What this task involves:
From the data, return each line holding the word "terug".
### Information shown
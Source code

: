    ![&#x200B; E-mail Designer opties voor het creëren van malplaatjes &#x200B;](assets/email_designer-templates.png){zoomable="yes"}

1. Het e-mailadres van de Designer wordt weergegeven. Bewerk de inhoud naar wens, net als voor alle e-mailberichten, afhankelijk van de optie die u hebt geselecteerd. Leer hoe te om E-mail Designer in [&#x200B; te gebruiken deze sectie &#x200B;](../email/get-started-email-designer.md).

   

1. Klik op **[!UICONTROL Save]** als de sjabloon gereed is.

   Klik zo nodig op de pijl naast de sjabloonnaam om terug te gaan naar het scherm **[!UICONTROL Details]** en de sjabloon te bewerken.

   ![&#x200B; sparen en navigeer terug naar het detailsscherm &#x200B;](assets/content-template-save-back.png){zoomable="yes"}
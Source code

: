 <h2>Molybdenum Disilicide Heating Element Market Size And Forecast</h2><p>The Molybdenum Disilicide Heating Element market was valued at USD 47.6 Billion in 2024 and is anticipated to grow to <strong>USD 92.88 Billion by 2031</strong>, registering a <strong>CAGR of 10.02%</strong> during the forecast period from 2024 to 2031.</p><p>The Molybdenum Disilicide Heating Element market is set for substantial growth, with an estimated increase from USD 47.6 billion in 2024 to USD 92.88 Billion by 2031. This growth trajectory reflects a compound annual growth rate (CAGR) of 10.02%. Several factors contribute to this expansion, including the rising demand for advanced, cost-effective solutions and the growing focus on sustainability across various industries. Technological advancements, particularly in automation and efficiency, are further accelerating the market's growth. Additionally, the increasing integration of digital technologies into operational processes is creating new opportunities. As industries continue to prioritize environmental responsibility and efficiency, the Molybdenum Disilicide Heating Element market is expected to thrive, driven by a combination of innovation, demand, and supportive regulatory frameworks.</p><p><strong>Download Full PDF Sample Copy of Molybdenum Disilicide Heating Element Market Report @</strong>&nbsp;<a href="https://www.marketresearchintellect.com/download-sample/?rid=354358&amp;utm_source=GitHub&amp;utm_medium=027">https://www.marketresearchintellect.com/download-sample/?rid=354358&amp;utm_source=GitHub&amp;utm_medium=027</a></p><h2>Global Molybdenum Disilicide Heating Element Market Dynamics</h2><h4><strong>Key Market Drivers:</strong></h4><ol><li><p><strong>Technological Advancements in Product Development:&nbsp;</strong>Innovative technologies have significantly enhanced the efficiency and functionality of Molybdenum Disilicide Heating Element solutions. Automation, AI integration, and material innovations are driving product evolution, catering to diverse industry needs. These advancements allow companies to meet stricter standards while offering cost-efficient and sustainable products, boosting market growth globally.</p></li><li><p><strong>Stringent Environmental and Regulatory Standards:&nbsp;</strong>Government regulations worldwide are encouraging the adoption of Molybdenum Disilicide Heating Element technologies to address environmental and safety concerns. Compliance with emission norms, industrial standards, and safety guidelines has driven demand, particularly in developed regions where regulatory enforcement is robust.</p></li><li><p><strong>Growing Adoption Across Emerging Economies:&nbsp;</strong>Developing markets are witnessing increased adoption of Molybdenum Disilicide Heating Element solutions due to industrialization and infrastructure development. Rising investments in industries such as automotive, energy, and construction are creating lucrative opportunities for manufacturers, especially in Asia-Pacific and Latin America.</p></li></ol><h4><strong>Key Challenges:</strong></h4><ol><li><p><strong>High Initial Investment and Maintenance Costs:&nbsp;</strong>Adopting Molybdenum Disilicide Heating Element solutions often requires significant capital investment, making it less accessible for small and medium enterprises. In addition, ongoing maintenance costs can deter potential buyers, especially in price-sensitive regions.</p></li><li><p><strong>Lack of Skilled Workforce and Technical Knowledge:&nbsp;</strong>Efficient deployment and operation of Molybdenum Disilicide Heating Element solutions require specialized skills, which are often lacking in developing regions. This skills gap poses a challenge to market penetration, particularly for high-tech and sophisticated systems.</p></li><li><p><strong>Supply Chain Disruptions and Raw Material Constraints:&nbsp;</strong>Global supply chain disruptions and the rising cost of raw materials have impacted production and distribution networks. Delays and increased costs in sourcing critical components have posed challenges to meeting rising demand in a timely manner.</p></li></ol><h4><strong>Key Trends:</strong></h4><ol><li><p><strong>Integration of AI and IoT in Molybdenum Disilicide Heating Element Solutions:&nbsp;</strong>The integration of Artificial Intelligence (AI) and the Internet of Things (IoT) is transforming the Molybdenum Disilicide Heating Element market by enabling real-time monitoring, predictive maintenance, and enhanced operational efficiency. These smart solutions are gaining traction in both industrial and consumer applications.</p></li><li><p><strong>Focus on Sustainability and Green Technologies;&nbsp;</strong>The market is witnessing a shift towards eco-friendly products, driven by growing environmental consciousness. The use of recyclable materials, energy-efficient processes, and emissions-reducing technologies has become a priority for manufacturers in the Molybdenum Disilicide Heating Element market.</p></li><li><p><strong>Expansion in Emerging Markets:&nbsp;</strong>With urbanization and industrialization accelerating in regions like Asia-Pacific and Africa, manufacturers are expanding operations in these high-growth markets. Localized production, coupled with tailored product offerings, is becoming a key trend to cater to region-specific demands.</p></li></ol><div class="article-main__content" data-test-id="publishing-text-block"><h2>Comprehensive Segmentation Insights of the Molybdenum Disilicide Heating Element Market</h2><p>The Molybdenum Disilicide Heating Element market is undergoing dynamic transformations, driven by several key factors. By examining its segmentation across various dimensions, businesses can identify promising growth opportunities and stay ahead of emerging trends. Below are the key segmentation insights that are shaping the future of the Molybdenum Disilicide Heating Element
######
Exercise answer:
   Klik zo nodig op de pijl naast de sjabloonnaam om terug te gaan naar het scherm **[!UICONTROL Details]** en de sjabloon te bewerken.
   ![&#x200B; sparen en navigeer terug naar het detailsscherm &#x200B;](assets/content-template-save-back.png){zoomable="yes"}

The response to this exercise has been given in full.